#### [TASK GOAL]
All entries are to be printed again exactly, with their images omitted.

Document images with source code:
########

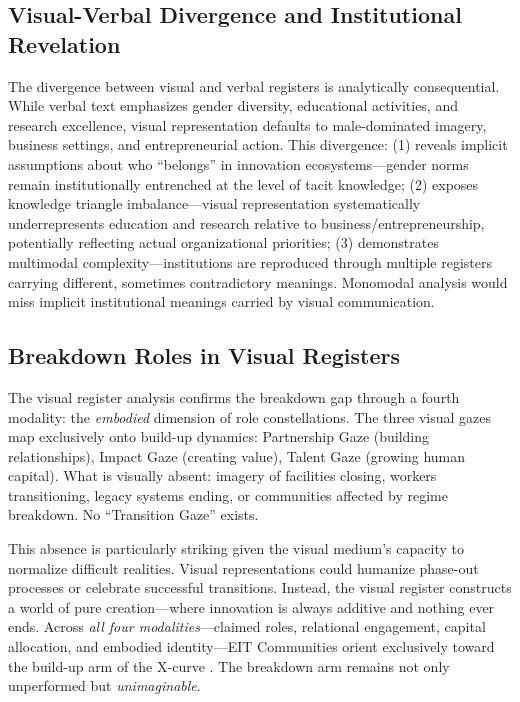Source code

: \documentclass[../main.tex]{subfiles}
\begin{document}
\subsection{Visual-Verbal Divergence and Institutional Revelation}

The divergence between visual and verbal registers is analytically consequential. While verbal text emphasizes gender diversity, educational activities, and research excellence, visual representation defaults to male-dominated imagery, business settings, and entrepreneurial action. This divergence: (1) reveals implicit assumptions about who ``belongs'' in innovation ecosystems---gender norms remain institutionally entrenched at the level of tacit knowledge; (2) exposes knowledge triangle imbalance---visual representation systematically underrepresents education and research relative to business/entrepreneurship, potentially reflecting actual organizational priorities; (3) demonstrates multimodal complexity---institutions are reproduced through multiple registers carrying different, sometimes contradictory meanings. Monomodal analysis would miss implicit institutional meanings carried by visual communication.


\subsection{Breakdown Roles in Visual Registers}

The visual register analysis confirms the breakdown gap through a fourth modality: the \emph{embodied} dimension of role constellations. The three visual gazes map exclusively onto build-up dynamics: Partnership Gaze (building relationships), Impact Gaze (creating value), Talent Gaze (growing human capital). What is visually absent: imagery of facilities closing, workers transitioning, legacy systems ending, or communities affected by regime breakdown. No ``Transition Gaze'' exists.

This absence is particularly striking given the visual medium's capacity to normalize difficult realities. Visual representations could humanize phase-out processes or celebrate successful transitions. Instead, the visual register constructs a world of pure creation---where innovation is always additive and nothing ever ends. Across \emph{all four modalities}---claimed roles, relational engagement, capital allocation, and embodied identity---EIT Communities orient exclusively toward the build-up arm of the X-curve \parencite{hebinck2022xcurve}. The breakdown arm remains not only unperformed but \emph{unimaginable}.
\end{document}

########

#### [FINISHED TASK]
Source code

: \documentclass[../main.tex]{subfiles}
\begin{document}
\subsection{Visual-Verbal Divergence and Institutional Revelation}

The divergence between visual and verbal registers is analytically consequential. While verbal text emphasizes gender diversity, educational activities, and research excellence, visual representation defaults to male-dominated imagery, business settings, and entrepreneurial action. This divergence: (1) reveals implicit assumptions about who ``belongs'' in innovation ecosystems---gender norms remain institutionally entrenched at the level of tacit knowledge; (2) exposes knowledge triangle imbalance---visual representation systematically underrepresents education and research relative to business/entrepreneurship, potentially reflecting actual organizational priorities; (3) demonstrates multimodal complexity---institutions are reproduced through multiple registers carrying different, sometimes contradictory meanings. Monomodal analysis would miss implicit institutional meanings carried by visual communication.


\subsection{Breakdown Roles in Visual Registers}

The visual register analysis confirms the breakdown gap through a fourth modality: the \emph{embodied} dimension of role constellations. The three visual gazes map exclusively onto build-up dynamics: Partnership Gaze (building relationships), Impact Gaze (creating value), Talent Gaze (growing human capital). What is visually absent: imagery of facilities closing, workers transitioning, legacy systems ending, or communities affected by regime breakdown. No ``Transition Gaze'' exists.

This absence is particularly striking given the visual medium's capacity to normalize difficult realities. Visual representations could humanize phase-out processes or celebrate successful transitions. Instead, the visual register constructs a world of pure creation---where innovation is always additive and nothing ever ends. Across \emph{all four modalities}---claimed roles, relational engagement, capital allocation, and embodied identity---EIT Communities orient exclusively toward the build-up arm of the X-curve \parencite{hebinck2022xcurve}. The breakdown arm remains not only unperformed but \emph{unimaginable}.
\end{document}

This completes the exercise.